The RSA has looked after me." He realised many people would not know how to get the medal, so he placed an advertisement in the Otago Daily Times, which was answered by about 300 people looking for information and help with applying for the medal.
About half of those will formally receive their medals at the ceremony Mr Ellison has organised in Waikouaiti tomorrow.
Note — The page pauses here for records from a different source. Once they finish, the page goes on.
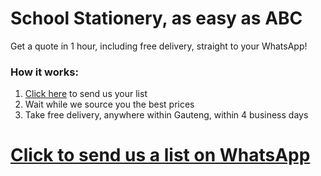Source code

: # School Stationery, as easy as ABC

Get a quote in 1 hour, including free delivery, straight to your WhatsApp!

### How it works:
1. [Click here](https://wa.me/27607411481?text=I%20would%20like%20a%20quote%20for%20school%20stationery) to send us your list
2. Wait while we source you the best prices
3. Take free delivery, anywhere within Gauteng, within 4 business days

# [Click to send us a list on WhatsApp](https://wa.me/27607411481?text=I%20would%20like%20a%20quote%20for%20school%20stationery)
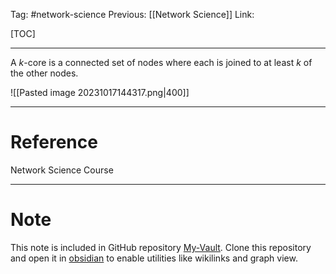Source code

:Tag: #network-science 
Previous: [[Network Science]]
Link: 

[TOC]

---

A $k$-core is a connected set of nodes where each is joined to at least $k$ of the other nodes.

![[Pasted image 20231017144317.png|400]]

---

# Reference

Network Science Course

---

# Note

This note is included in GitHub repository [My-Vault](https://github.com/LittleD3092/My-Vault.git). Clone this repository and open it in [obsidian](https://obsidian.md/) to enable utilities like wikilinks and graph view.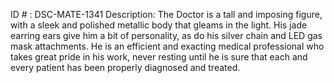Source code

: ID # : DSC-MATE-1341
Description: The Doctor is a tall and imposing figure, with a sleek and polished metallic body that gleams in the light. His jade earring ears give him a bit of personality, as do his silver chain and LED gas mask attachments. He is an efficient and exacting medical professional who takes great pride in his work, never resting until he is sure that each and every patient has been properly diagnosed and treated.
The medals will be presented by Defence Minister Wayne Mapp, Chief of Navy Rear-admiral Tony Parr, Anzac of the Year Brigadier Dr Brian McMahon and former national RSA president John Campbell, the latter two both of Dunedin.
The oldest person to receive their medal at the ceremony is aged 89, with most others in their 70s and 80s.
Special appreciation certificates will be presented at the ceremony by Dunedin Mayor Dave Cull and Waitaki Mayor Alex Familton.
Since April, when the first applications were called for, more than 17,700 requests from around New Zealand have been received by the medals office for the NZDSM. More than 13,000 medals have been issued.
Mr Ellison said many people who had never had their military service recognised before were emotional and excited about receiving the medal.
And the experience of helping these people had been life reaffirming for him personally.
Because of ill-health over the past five years, he had found walking increasingly difficult, but this project had inspired him to get out walking, with the goal to walk unaided with the medal recipients as they marched into the Waikouaiti Events Centre tomorrow.
"This has given me new life. I've been out on the road every day, up and down the street. It's been great. I'm not going to rust out now - I'm going to wear out."
His efforts will culminate on a special day - tomorrow is also Mr Ellison's 75th birthday.